• _What you are asked to do_:
Only one stretch of the records below is wanted: the lines from the one holding "Northeastern University (NEU), and" through the one holding "of a negotiator". Return it exactly, both ends included.

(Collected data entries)
[Start of Attachment]

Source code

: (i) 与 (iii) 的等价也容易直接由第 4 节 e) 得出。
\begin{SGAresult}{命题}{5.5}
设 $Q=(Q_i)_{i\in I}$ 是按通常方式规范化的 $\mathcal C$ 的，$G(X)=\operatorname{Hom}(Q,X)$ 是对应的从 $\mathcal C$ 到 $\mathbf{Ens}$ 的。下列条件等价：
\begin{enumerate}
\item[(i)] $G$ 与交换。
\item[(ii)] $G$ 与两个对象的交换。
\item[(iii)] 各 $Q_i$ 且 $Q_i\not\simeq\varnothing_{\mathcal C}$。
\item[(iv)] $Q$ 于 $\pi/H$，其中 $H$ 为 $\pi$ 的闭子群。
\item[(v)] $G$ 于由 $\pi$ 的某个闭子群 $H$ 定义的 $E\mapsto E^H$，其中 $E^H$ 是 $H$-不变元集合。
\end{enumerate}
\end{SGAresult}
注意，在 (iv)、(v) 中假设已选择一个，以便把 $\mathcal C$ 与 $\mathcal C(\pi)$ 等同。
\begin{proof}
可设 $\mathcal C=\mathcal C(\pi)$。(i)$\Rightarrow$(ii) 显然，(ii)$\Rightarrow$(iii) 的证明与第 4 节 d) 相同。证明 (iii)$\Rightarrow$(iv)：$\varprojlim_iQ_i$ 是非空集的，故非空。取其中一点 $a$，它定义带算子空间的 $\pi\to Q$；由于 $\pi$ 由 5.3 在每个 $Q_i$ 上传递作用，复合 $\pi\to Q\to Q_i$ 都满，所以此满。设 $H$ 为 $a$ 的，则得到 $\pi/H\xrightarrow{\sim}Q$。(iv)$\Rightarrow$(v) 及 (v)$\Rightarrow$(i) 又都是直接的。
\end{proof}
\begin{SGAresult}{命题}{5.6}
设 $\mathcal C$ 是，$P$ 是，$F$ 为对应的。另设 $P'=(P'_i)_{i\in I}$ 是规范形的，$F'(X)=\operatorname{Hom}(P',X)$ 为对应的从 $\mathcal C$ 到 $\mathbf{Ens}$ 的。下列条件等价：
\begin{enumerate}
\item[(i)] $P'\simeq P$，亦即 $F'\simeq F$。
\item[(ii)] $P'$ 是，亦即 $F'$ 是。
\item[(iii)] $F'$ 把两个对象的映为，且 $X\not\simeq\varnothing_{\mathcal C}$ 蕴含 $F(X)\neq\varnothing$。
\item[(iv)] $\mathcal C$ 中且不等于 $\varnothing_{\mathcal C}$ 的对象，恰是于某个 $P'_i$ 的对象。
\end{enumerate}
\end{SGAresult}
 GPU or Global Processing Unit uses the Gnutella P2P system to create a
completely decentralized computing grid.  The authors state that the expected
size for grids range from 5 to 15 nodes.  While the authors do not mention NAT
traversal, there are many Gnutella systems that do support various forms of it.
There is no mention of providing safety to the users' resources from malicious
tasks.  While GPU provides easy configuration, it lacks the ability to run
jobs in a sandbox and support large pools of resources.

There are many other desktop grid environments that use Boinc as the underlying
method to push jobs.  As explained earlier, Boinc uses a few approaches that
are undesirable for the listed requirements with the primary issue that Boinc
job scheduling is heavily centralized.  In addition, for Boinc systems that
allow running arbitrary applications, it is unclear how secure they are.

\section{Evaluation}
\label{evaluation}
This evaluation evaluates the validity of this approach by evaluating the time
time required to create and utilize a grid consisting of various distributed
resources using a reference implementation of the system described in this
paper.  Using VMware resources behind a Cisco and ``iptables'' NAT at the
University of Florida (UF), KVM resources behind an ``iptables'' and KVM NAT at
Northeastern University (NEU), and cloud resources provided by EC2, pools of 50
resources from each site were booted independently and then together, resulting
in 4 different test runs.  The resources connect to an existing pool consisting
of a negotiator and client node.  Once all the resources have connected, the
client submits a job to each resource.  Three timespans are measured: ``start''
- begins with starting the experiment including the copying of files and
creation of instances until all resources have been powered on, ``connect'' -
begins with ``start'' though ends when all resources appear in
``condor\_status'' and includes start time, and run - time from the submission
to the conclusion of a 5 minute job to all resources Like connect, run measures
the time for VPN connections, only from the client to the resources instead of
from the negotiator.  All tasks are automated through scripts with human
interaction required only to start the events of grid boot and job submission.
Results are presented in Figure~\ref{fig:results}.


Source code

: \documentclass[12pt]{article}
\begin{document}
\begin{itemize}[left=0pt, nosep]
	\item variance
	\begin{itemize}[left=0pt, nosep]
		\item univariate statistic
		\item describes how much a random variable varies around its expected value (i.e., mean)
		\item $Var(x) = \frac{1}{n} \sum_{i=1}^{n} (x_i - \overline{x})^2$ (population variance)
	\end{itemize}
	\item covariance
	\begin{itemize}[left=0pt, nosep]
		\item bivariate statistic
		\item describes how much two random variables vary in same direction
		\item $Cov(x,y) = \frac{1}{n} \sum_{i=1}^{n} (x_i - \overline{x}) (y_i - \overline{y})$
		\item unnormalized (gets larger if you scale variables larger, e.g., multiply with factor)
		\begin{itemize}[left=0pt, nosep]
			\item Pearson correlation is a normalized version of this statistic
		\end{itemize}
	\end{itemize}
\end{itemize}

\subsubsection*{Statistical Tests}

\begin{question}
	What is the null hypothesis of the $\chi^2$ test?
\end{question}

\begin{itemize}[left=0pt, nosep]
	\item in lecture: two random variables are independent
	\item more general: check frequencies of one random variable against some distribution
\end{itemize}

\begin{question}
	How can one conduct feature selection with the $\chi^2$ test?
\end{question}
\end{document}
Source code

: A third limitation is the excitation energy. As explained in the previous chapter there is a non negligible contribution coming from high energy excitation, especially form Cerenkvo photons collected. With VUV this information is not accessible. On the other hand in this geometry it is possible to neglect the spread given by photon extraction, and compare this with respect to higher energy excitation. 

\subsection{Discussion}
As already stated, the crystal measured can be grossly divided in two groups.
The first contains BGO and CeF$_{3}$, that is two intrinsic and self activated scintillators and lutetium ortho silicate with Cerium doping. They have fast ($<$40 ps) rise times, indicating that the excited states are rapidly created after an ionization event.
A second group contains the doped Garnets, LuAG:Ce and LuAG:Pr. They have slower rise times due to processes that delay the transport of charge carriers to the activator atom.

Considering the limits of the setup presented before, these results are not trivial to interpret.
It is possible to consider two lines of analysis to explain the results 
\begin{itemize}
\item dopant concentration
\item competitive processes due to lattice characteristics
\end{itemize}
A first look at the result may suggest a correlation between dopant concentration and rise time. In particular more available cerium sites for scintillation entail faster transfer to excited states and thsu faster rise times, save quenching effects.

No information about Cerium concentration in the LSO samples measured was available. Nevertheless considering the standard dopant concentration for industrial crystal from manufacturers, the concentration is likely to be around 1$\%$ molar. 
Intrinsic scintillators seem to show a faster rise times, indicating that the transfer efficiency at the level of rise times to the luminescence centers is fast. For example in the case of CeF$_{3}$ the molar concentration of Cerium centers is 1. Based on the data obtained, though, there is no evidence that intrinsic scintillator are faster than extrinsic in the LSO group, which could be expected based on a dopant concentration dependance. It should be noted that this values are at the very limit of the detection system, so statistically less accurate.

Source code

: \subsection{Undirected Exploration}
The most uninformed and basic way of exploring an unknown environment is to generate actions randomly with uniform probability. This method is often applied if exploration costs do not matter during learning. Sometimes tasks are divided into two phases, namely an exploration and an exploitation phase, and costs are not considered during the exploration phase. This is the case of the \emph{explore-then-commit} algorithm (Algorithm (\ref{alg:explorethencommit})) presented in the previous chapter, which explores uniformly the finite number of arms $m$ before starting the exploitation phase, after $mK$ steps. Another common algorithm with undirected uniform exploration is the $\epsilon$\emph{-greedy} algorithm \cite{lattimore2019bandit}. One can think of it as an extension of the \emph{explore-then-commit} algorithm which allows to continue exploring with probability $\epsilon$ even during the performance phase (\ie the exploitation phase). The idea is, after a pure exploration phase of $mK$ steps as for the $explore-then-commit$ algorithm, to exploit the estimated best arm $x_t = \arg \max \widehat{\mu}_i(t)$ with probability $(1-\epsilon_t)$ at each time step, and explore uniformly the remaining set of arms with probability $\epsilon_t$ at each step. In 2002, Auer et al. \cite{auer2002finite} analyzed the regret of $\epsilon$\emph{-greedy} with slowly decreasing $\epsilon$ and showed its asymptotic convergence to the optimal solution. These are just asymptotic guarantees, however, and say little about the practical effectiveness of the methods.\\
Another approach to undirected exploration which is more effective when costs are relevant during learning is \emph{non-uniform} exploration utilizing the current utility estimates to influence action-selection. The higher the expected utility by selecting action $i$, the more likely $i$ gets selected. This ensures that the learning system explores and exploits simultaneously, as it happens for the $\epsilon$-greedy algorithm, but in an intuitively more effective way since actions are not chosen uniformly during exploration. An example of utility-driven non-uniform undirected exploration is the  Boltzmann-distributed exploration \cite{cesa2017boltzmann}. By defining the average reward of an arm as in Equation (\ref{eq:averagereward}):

[End of Attachment]

• _Answer for this exercise_:
Northeastern University (NEU), and cloud resources provided by EC2, pools of 50
resources from each site were booted independently and then together, resulting
in 4 different test runs.  The resources connect to an existing pool consisting
of a negotiator and client node.  Once all the resources have connected, the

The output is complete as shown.